While I certainly enjoyed the all night and into the next day video junket for the David E. Kelley HBO series The Undoing, with some delightful conversations with Hugh Grant, Édgar Ramírez and Matilda De Angelis, Nona Dumezweni came out of (almost) nowhere to become a major part of why the experience was a refreshing change from the typical media blitz. In the pulpy noir whodunit, Dumezweni appears late into the series as Jonathan Fraser (Hugh Grant)’s defence attorney Haley Fitzgerald, but is immediately magnetic on screen, especially since the role is drastically different from her Tony Award nominated turn as Hermione Granger in Harry Potter and the Cursed Child on the West End and Broadway. When I spoke with the actress, she was extremely down to Earth and still super thrilled about her experience acting opposite Nicole Kidman and Donald Sutherland.

The following is a condensed and edited version of my Zoom video conversation with the super sweet Noma Dumezweni of The Undoing.

Hi, Noma! What drew you to this project and the role?

Noma Dumezweni: Well I got the first episode and Haley doesn’t arrive in the first episode, as you know. So I got the sides, which are the pages of my audition for Haley, and I got the first episode to get a sense of what the show was like, and I know most actors say this but when it’s a good script, you don’t want to stop reading it. You just want to keep going to find out what happens next and there was no boredom there whatsoever. But we’re also talking about David E. Kelley, because we’ve all a part of his cultural storytelling, and that’s extraordinary. You don’t have a career like that without being that good, it’s as simple as that. There’s still a curiosity about his writing, there’s still a tension about his writing, and he is a storyteller. As an actor, when you’re reading that, I was like “what the fuck is happening?? Oh. Ok”, and I’m not even anywhere in it! And then I read my sides and think “ooh, I really want to go up for it! Please. Yes I’m going up for it. Ooh, yes, I’ve got it!”, and that’s literally the route that it went. And then “oh shit, I’m actually doing it!”.

Without revealing any spoilers, what were your most challenging scenes to shoot? 

ND: There were two scenes for me. The very first scene where you see me, where Haley Fitzgerald arrives and meets Grace (Nicole Kidman), I remember that because I knew that was going to be my first entrance into the storyline. And just to make sure I knew who she was in that moment, I had conversations with Susanne (Bier) that week that we were filming because I was kind of going one way and actually Haley is a lot more still than I am. So emotionally, I had to tune into that stillness. And then the other one was the first day of the courtroom and that was really fascinating because there’s a whole load of people watching the theatre of the courtroom, so I was like “ok, here we go!”.

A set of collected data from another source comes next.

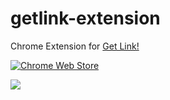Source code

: # getlink-extension
Chrome Extension for [Get Link!](https://get-link.xyz/)

[![Chrome Web Store](https://img.shields.io/chrome-web-store/v/fmlfbdbgfhlppienpoodlglaecilpgml.svg?style=flat-square)](https://chrome.google.com/webstore/detail/get-link/fmlfbdbgfhlppienpoodlglaecilpgml)

![](https://cloud.githubusercontent.com/assets/2230882/23469050/86423a9c-fedd-11e6-92e2-d3747b4db0c5.gif)
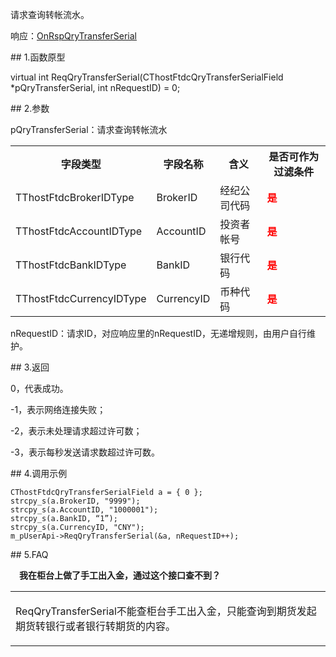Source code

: <p>请求查询转帐流水。</p>
<p>响应：<a href="../../CTHOSTFTDCTRADERAPI/ONRSPQRYTRANSFERSERIAL/">OnRspQryTransferSerial</a></p>
<span class="anchor" id="13c9fcb3-800e-42a9-935d-ad28a59b7c11"></span>
## 1.函数原型
<p>virtual int ReqQryTransferSerial(CThostFtdcQryTransferSerialField *pQryTransferSerial, int nRequestID) = 0;</p>
<span class="anchor" id="54c0b935-0459-4d9d-a713-82525ae95634"></span>
## 2.参数
<p>pQryTransferSerial：请求查询转帐流水</p>
<table><tr><th style="TEXT-ALIGN: center;">字段类型</th><th style="TEXT-ALIGN: center;">字段名称</th><th style="TEXT-ALIGN: center;">含义</th><th style="TEXT-ALIGN: center;">是否可作为过滤条件</th></tr><tr><td style="TEXT-ALIGN: left;">TThostFtdcBrokerIDType</td>
<td style="TEXT-ALIGN: left;">BrokerID</td>
<td style="TEXT-ALIGN: left;">经纪公司代码</td>
<td style="TEXT-ALIGN: left;"><strong><font color="#FF0000">是</font></strong></td>
</tr>
<tr><td style="TEXT-ALIGN: left;">TThostFtdcAccountIDType</td>
<td style="TEXT-ALIGN: left;">AccountID</td>
<td style="TEXT-ALIGN: left;">投资者帐号</td>
<td style="TEXT-ALIGN: left;"><strong><font color="#FF0000">是</font></strong></td>
</tr>
<tr><td style="TEXT-ALIGN: left;">TThostFtdcBankIDType</td>
<td style="TEXT-ALIGN: left;">BankID</td>
<td style="TEXT-ALIGN: left;">银行代码</td>
<td style="TEXT-ALIGN: left;"><strong><font color="#FF0000">是</font></strong></td>
</tr>
<tr><td style="TEXT-ALIGN: left;">TThostFtdcCurrencyIDType</td>
<td style="TEXT-ALIGN: left;">CurrencyID</td>
<td style="TEXT-ALIGN: left;">币种代码</td>
<td style="TEXT-ALIGN: left;"><strong><font color="#FF0000">是</font></strong></td>
</tr>
</table>
<p>nRequestID：请求ID，对应响应里的nRequestID，无递增规则，由用户自行维护。</p>
<span class="anchor" id="a69d3881-c997-45a6-ba04-8641ac36cc18"></span>
## 3.返回
<p>0，代表成功。</p>
<p>-1，表示网络连接失败；</p>
<p>-2，表示未处理请求超过许可数；</p>
<p>-3，表示每秒发送请求数超过许可数。</p>
<span class="anchor" id="6748a892-09a5-4831-9843-1c0c9700bead"></span>
## 4.调用示例
<pre><code>CThostFtdcQryTransferSerialField a = { 0 };
strcpy_s(a.BrokerID, "9999");
strcpy_s(a.AccountID, "1000001"); 
strcpy_s(a.BankID, “1”);
strcpy_s(a.CurrencyID, "CNY");
m_pUserApi-&gt;ReqQryTransferSerial(&amp;a, nRequestID++);
</code></pre>
<span class="anchor" id="b3570d89-fb95-44dc-b5d6-5c954f3bb930"></span>
## 5.FAQ
<p><div class="region_i"><p class="region_header" id="region_header_1" style="padding-left: 1em;font-weight : bold;text-indent: 0px;text-align: left;">我在柜台上做了手工出入金，通过这个接口查不到？</p><div class="region_panel" id="region_panel_1" style="display:block;"><table><tr><td>
<p>ReqQryTransferSerial不能查柜台手工出入金，只能查询到期货发起期货转银行或者银行转期货的内容。</p>
</td></tr></table>
</div><p class="region_tail" id="region_tail_1" style="border-top-color:transparent;border-bottom-width:0;"></p></div></p>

What were those conversations like with Susanne in terms of the character development? 

ND: They were really helpful because, and I have to state this right off the bat, after three years of doing theatre on Harry Potter and the Cursed Child, this was my first TV. Yes, I’d done a few little bits in between, but they were one or two scenes, so to have a character like Haley weaving her way through the storyline once she arrives, I needed those chats with Susanne because I kind of arrived with an expansive energy, shall we say? Because doing that framing from the back of the room and there’s the camera, I had to come back just a little bit more still, just a little bit quieter…”no, a lot quieter, Noma”…and that’s what it felt like. That was a learning curve, the coming back to TV. The last series I did was Black Earth Rising and that was a totally different process and collaboration. So you meet the person that you’re working with and the character that you’re working with, and ask “what are we both going to be happy with?”. I remember talking to Olivia Colman because she had worked with Susanne on The Night Manager, and Olivia was like “yeah, great, she just left me alone to it. That was fantastic”, whereas I’m like “err, umm, so do I do this?”, it’s all those different levels of collaboration. Susanne was very good at getting me still. What was great for me was Susanne’s insistence on Haley’s stillness and her quietness. What power does to people is they let you come to them. So I’ve got this loud theatre voice but actually the joy of Haley was in me getting quite still, and that was a huge learning curve for me. That did something to me physically, and even putting the costume on, the costumes that Susanne chose with the costume designer when deciding how Haley would look, wearing those kinds of clothes do something different to you.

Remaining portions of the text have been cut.